Take a look at the revenue figures for pretty much any print title in the UK, and the story will be roughly the same: freefalling print ad revenues, often (but not always) balanced by rising digital ad sales. Trinity Mirror – which publishes The Mirror newspaper – is just one example, having recently reported a year on year fall in print ad revenue of 21% in the third quarter of 2016, while digital display and transactional revenue grew 24%.
When The Independent newspaper’s print edition, launched in 1986, breathed its last at the end of March this year, owner-publisher Evgeny Lebedev said that journalism had “changed beyond recognition” and that the newspaper “must change too.” No one is in any doubt that this change has been precipitated by the huge shift in the way we consume content in the digital age.
Advertising is feeling this shift acutely, exemplified by this year’s increasingly heated debates around the rise of ad blocking. On one side, consumers are downloading ad blocking technology to prevent ads from intruding on their browsing experience (though numbers remain lower than media reports would have you believe); on the other, publishers and advertisers know that content must be paid for in some shape or form.
In recent months we’ve seen increasing numbers of online publishers employing various tactics to ‘fight back’ against the threat of ad blockers, including charging readers for access in exchange for keeping their ad blocker switched on (GQ), through to outright blocking access to those using the software (City A.M). The long-term effects of such strategies are yet to be seen.
On the other side of the coin, advertisers and publishers are turning to ‘native’ advertising formats to engage readers more effectively than display ads. According to the IAB, UK content and native advertising spend increased 29% to £451 million in the first half of this year – a trend borne out globally by various publishers starting to see greater share of ad revenues from native ads, including Forbes (35% of digital revenue) and Slate (nearly 50% of total revenue).
But what does ‘going native’ mean for advertisers right now?
The aim of native advertising is to remove the friction caused by intrusive ad formats like irrelevant and untargeted pop-ups, providing audiences instead with sponsored content that is valuable, engaging and relevant to them.
There are clear benefits of this approach to consumers, publishers and advertisers alike. For consumers, advertising becomes more useful and less interruptive. For publishers, revenue streams are maintained. For advertisers, audiences are more likely to actively engage with the brand. Perhaps most importantly, given the prevalence of smartphones, native is better suited to mobile than display; according to a study from Facebook and IHS, early two-thirds (63.2%) of all mobile display ads will be native by 2020.

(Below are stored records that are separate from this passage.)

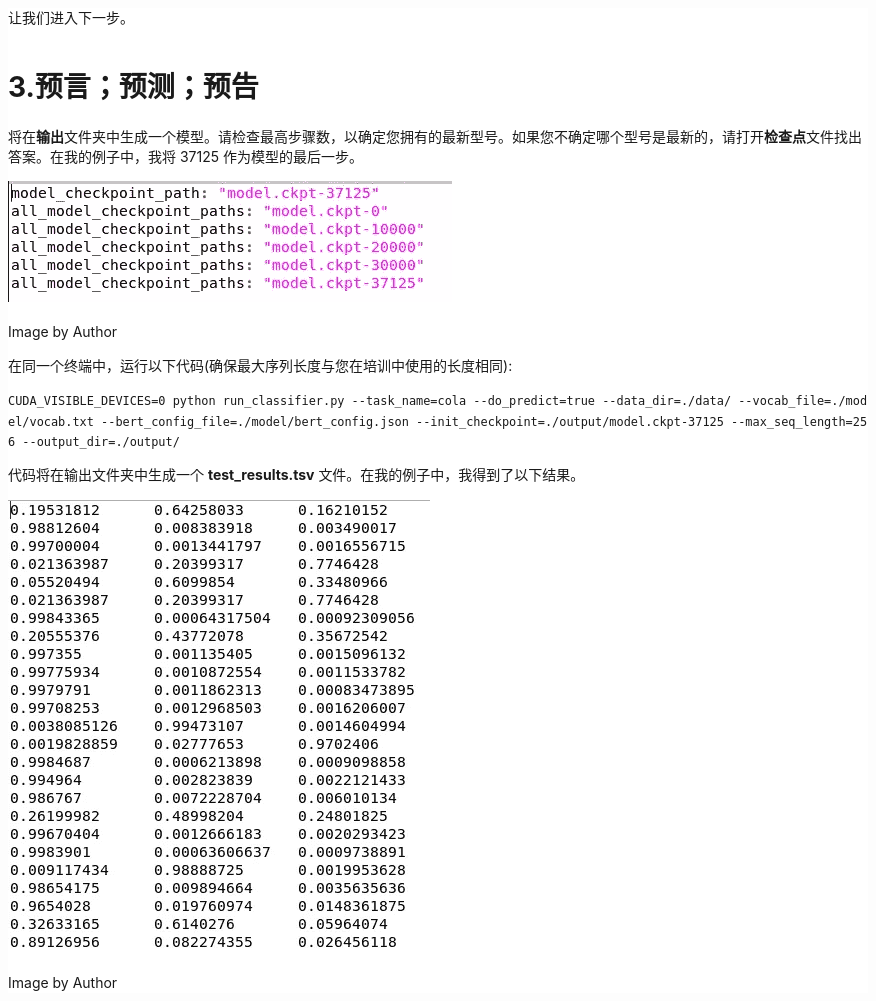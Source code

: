 让我们进入下一步。

# 3.预言；预测；预告

将在**输出**文件夹中生成一个模型。请检查最高步骤数，以确定您拥有的最新型号。如果您不确定哪个型号是最新的，请打开**检查点**文件找出答案。在我的例子中，我将 37125 作为模型的最后一步。

![](img/2b1b715fefcbb4b1f1976de3d38feed0.png)

Image by Author

在同一个终端中，运行以下代码(确保最大序列长度与您在培训中使用的长度相同):

```
CUDA_VISIBLE_DEVICES=0 python run_classifier.py --task_name=cola --do_predict=true --data_dir=./data/ --vocab_file=./model/vocab.txt --bert_config_file=./model/bert_config.json --init_checkpoint=./output/model.ckpt-37125 --max_seq_length=256 --output_dir=./output/
```

代码将在输出文件夹中生成一个 **test_results.tsv** 文件。在我的例子中，我得到了以下结果。

![](img/85c49329ea08c633718956e1db4ed75f.png)

Image by Author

Several large publishers are already investing in ways to give native ads more prevalence. When GQ relaunched its site this year, it made the decision that commercial content should appear in the same contexts (such as the front page, story stream and social media) as editorial content. The Independent is also keeping step with the trend, creating new roles for staff who will span both editorial and commercial responsibilities. But can publishers and advertisers really ‘go native’ in an authentic way?

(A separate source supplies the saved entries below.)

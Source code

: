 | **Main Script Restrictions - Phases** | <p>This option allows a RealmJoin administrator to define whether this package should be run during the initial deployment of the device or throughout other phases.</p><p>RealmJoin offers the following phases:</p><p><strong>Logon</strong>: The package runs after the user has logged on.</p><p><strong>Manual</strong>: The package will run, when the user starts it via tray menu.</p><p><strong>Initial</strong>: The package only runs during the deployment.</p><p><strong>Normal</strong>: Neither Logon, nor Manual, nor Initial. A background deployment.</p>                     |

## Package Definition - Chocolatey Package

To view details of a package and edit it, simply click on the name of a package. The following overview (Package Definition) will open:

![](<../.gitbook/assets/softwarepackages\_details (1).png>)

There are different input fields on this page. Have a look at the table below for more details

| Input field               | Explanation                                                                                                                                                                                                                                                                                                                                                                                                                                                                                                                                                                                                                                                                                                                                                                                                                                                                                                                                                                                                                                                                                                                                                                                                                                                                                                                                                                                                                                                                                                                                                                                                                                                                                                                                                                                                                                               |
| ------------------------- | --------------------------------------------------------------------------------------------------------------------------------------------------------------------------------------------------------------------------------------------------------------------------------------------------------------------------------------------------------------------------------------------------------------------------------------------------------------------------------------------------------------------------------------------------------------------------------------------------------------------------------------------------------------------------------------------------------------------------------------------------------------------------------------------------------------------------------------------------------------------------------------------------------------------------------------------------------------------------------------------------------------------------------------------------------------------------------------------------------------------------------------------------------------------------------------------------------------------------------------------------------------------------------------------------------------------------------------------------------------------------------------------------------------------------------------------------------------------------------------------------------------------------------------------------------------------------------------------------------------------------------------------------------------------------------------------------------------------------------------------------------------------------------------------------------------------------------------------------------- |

Wil Harris, Head of Digital at GQ publisher Code Nast, thinks so. He believes that native content can be successful when it’s done right, commenting, “people only dislike native content when it’s crap, in the same way that they dislike any content that is crap.”

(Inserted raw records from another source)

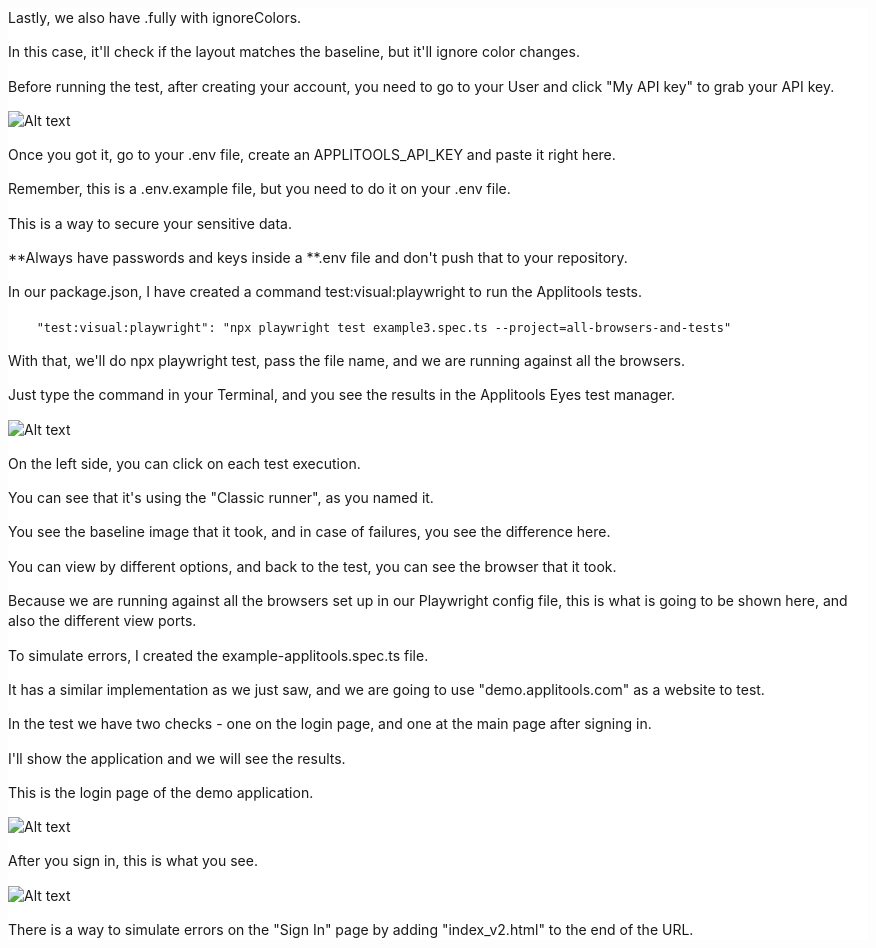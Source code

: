 Lastly, we also have .fully with ignoreColors.

In this case, it'll check if the layout matches the baseline, but it'll ignore color changes.

Before running the test, after creating your account, you need to go to your User and click "My API key" to grab your API key.

![Alt text](https://testautomationu.applitools.com/course86/chapter4-img11.png)

Once you got it, go to your .env file, create an APPLITOOLS_API_KEY and paste it right here.

Remember, this is a .env.example file, but you need to do it on your .env file.

This is a way to secure your sensitive data.

**Always have passwords and keys inside a **.env file and don't push that to your repository.

In our package.json, I have created a command test:visual:playwright to run the Applitools tests.

```
    "test:visual:playwright": "npx playwright test example3.spec.ts --project=all-browsers-and-tests"
```

With that, we'll do npx playwright test, pass the file name, and we are running against all the browsers.

Just type the command in your Terminal, and you see the results in the Applitools Eyes test manager.

![Alt text](https://testautomationu.applitools.com/course86/chapter4-img12.png)

On the left side, you can click on each test execution.

You can see that it's using the "Classic runner", as you named it.

You see the baseline image that it took, and in case of failures, you see the difference here.

You can view by different options, and back to the test, you can see the browser that it took.

Because we are running against all the browsers set up in our Playwright config file, this is what is going to be shown here, and also the different view ports.

To simulate errors, I created the example-applitools.spec.ts file.

It has a similar implementation as we just saw, and we are going to use "demo.applitools.com" as a website to test.

In the test we have two checks - one on the login page, and one at the main page after signing in.

I'll show the application and we will see the results.

This is the login page of the demo application.

![Alt text](https://testautomationu.applitools.com/course86/chapter4-img13.png)

After you sign in, this is what you see.

![Alt text](https://testautomationu.applitools.com/course86/chapter4-img14.png)

There is a way to simulate errors on the "Sign In" page by adding "index_v2.html" to the end of the URL.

An increasing number of technology providers are now offering services to publishers to help them integrate native ads that look consistent with their website or mobile app. LinkedIn is already seeing significant chunks of revenue coming from native advertising formats, and the majority of Facebook’s ad revenue has long been considered native. This is making native advertising formats increasingly accessible to brands looking to engage consumers in more effective, and less intrusive, ways – which can only be a good thing for everybody.
The long term impact of decisions like the Independent’s – to foreground native revenue streams by combining editorial and commercial roles – remain to be seen. But I think we’ll all be going native very soon.